Exercise details
Would you show every line from the records that holds "notag"?

-- Opening Marker --

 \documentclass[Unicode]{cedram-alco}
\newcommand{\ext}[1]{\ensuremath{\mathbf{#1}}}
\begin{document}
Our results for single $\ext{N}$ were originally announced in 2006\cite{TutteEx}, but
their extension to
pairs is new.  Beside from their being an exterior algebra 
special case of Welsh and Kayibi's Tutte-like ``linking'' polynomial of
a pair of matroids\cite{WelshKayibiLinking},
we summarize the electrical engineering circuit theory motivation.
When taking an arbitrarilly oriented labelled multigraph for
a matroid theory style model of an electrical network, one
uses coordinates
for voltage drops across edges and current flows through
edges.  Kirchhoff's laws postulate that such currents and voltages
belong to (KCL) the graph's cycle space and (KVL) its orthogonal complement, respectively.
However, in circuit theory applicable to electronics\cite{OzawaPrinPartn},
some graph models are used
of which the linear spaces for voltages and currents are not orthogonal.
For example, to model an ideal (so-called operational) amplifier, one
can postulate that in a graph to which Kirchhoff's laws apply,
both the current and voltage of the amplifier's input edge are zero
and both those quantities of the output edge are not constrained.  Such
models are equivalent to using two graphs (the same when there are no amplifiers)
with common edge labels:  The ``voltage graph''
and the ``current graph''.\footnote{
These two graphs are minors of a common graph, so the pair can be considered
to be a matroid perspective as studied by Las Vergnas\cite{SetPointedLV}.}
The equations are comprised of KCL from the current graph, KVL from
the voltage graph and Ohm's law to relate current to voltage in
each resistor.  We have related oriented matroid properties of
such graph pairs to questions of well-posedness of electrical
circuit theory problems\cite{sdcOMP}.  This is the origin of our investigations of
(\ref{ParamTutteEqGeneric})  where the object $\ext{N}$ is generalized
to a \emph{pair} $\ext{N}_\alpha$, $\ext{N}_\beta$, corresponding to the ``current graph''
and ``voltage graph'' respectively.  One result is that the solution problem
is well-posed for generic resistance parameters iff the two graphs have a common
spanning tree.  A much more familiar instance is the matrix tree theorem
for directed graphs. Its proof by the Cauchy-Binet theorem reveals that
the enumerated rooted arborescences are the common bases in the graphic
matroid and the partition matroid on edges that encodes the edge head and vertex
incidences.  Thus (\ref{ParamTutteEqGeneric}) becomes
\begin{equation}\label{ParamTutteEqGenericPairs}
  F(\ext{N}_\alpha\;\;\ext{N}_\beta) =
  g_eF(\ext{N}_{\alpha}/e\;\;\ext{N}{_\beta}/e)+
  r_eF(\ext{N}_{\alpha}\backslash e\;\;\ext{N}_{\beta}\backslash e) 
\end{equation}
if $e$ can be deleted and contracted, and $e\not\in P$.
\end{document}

-- Closing Marker --
-- Opening Marker --

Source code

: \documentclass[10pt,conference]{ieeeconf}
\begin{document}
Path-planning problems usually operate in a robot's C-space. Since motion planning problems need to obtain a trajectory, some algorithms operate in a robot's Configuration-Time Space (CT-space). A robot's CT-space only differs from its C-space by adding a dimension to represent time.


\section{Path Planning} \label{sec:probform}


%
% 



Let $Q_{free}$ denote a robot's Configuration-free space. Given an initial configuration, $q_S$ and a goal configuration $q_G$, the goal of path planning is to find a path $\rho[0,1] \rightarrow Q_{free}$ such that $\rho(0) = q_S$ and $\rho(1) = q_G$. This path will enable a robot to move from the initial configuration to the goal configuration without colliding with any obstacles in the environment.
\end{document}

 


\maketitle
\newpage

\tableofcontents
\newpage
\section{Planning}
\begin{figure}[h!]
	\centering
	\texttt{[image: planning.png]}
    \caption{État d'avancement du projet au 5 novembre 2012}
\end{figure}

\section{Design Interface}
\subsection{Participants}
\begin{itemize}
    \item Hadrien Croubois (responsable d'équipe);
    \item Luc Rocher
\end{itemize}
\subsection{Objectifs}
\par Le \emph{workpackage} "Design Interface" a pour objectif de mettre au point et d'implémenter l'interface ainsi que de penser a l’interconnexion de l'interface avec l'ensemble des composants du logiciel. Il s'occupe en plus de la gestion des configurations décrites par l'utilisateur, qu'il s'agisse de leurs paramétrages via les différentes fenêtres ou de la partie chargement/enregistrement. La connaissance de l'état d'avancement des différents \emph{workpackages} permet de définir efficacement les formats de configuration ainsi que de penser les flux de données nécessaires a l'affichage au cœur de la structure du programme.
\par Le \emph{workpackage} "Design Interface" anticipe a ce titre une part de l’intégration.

-- Closing Marker --
-- Opening Marker --

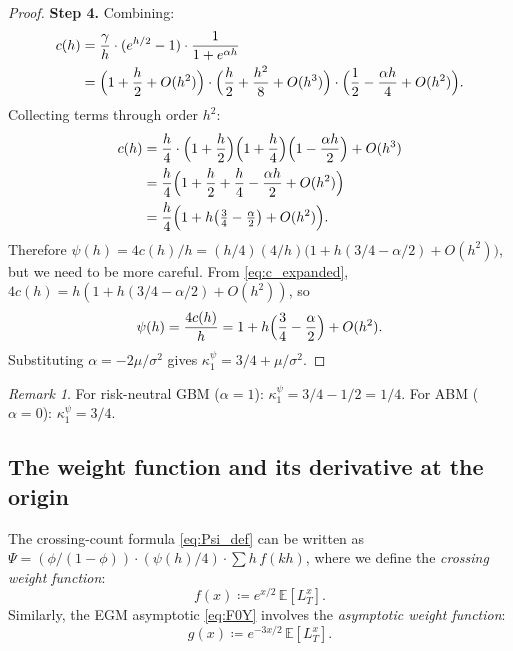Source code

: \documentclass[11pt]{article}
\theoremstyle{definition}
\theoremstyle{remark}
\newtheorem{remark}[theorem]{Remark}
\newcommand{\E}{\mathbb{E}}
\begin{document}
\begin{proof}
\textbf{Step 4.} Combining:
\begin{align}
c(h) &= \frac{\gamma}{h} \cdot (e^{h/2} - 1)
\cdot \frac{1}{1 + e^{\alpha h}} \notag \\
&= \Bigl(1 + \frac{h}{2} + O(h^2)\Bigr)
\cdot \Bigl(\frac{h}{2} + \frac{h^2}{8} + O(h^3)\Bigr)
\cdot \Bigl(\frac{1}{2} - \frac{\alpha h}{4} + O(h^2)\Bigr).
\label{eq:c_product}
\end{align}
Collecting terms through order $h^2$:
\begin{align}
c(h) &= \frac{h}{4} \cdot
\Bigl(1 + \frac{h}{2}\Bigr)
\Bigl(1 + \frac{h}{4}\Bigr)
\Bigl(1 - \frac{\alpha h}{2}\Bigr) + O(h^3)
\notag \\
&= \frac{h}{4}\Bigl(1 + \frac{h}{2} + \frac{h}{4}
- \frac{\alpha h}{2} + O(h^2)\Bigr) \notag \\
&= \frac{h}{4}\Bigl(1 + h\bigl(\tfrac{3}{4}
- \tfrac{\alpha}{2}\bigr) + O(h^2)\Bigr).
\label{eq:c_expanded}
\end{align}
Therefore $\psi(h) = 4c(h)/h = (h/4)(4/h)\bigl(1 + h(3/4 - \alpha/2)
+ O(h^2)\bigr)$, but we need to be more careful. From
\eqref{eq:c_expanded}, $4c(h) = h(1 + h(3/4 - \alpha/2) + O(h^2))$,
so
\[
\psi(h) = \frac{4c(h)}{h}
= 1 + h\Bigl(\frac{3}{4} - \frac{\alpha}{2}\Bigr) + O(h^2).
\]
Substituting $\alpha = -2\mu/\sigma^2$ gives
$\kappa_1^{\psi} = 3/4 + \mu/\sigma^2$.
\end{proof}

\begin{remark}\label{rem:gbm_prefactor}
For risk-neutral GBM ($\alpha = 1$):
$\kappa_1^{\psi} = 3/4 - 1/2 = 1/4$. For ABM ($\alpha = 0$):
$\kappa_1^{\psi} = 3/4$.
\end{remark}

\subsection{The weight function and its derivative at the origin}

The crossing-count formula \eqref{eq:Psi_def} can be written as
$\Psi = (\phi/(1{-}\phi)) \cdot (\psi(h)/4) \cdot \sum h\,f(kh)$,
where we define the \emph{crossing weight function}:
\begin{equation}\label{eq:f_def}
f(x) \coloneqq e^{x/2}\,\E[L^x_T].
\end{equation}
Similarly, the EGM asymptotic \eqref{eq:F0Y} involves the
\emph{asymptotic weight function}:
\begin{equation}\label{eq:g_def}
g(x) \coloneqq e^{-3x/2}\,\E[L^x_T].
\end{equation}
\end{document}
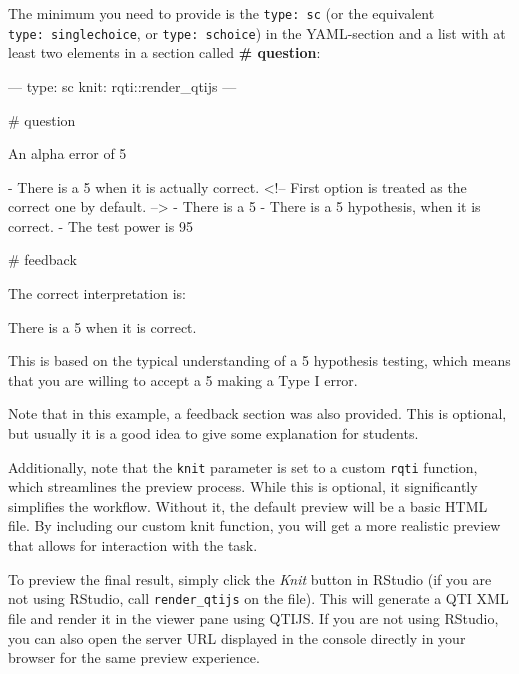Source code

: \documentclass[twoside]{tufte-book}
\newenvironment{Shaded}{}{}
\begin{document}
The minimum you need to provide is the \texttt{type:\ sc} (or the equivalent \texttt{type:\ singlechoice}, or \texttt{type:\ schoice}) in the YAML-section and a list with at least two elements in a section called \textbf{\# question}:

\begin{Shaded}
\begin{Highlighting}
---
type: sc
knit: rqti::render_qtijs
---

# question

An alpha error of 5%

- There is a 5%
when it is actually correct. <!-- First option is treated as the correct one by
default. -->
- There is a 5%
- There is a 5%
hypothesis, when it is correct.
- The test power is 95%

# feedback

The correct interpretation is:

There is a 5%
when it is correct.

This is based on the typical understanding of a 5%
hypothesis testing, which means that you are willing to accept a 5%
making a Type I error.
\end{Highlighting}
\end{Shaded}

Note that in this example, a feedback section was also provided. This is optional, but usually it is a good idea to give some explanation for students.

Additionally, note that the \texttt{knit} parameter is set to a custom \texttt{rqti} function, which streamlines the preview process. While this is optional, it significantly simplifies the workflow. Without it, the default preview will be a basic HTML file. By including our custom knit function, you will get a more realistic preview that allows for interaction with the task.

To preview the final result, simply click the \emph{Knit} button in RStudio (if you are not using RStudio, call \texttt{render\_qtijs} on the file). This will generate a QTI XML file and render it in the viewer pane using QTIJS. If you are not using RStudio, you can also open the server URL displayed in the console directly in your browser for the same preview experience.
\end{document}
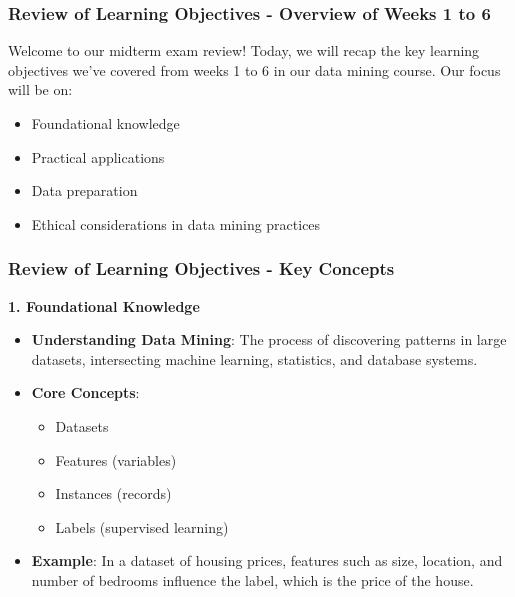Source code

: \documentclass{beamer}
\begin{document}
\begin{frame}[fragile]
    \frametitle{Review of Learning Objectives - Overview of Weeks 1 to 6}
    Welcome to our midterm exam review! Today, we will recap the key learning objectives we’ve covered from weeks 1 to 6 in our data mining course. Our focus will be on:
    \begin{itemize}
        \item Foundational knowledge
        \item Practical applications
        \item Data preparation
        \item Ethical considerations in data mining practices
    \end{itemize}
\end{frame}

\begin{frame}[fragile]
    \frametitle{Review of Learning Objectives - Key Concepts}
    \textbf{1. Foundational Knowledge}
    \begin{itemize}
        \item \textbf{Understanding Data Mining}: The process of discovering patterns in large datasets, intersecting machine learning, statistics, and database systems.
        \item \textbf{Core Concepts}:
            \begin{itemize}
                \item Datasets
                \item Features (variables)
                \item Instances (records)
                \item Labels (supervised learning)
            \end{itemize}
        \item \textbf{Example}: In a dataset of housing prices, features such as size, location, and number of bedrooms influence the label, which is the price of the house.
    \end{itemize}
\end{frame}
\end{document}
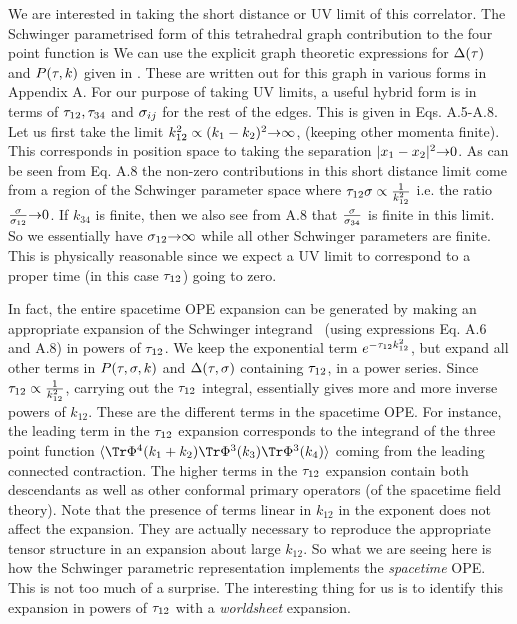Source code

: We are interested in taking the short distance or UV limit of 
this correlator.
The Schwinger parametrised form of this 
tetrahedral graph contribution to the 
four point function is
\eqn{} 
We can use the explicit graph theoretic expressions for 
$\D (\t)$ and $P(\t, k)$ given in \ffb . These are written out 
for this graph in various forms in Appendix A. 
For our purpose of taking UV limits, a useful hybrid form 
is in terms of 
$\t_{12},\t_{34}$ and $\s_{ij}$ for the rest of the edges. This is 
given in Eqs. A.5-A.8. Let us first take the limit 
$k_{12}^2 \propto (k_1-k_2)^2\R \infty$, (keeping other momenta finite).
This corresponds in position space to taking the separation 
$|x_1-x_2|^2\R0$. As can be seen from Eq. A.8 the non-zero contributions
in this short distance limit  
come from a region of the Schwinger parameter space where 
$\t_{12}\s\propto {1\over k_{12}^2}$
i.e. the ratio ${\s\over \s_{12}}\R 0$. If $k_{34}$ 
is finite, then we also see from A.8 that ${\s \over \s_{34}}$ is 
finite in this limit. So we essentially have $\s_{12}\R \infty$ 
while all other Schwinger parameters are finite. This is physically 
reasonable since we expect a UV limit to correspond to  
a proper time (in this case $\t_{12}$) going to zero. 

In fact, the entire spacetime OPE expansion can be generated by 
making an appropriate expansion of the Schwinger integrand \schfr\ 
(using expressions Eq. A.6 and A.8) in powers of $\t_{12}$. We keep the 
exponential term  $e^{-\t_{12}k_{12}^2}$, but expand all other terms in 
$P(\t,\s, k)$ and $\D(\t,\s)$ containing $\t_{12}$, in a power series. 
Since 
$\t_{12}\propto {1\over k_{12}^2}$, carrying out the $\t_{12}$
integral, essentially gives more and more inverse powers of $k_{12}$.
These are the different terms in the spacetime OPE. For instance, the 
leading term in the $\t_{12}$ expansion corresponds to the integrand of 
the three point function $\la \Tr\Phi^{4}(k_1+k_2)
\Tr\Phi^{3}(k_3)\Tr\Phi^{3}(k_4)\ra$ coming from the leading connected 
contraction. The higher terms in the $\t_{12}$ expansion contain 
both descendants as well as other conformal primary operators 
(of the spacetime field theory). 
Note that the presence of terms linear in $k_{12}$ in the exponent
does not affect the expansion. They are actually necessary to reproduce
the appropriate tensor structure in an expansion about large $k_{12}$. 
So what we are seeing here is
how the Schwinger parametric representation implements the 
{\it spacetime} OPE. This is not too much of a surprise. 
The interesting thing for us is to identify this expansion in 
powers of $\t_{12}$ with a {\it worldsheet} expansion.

-- Closing Marker --

Problem solution
\cdot \frac{1}{1 + e^{\alpha h}} \notag \\
\notag \\
- \frac{\alpha h}{2} + O(h^2)\Bigr) \notag \\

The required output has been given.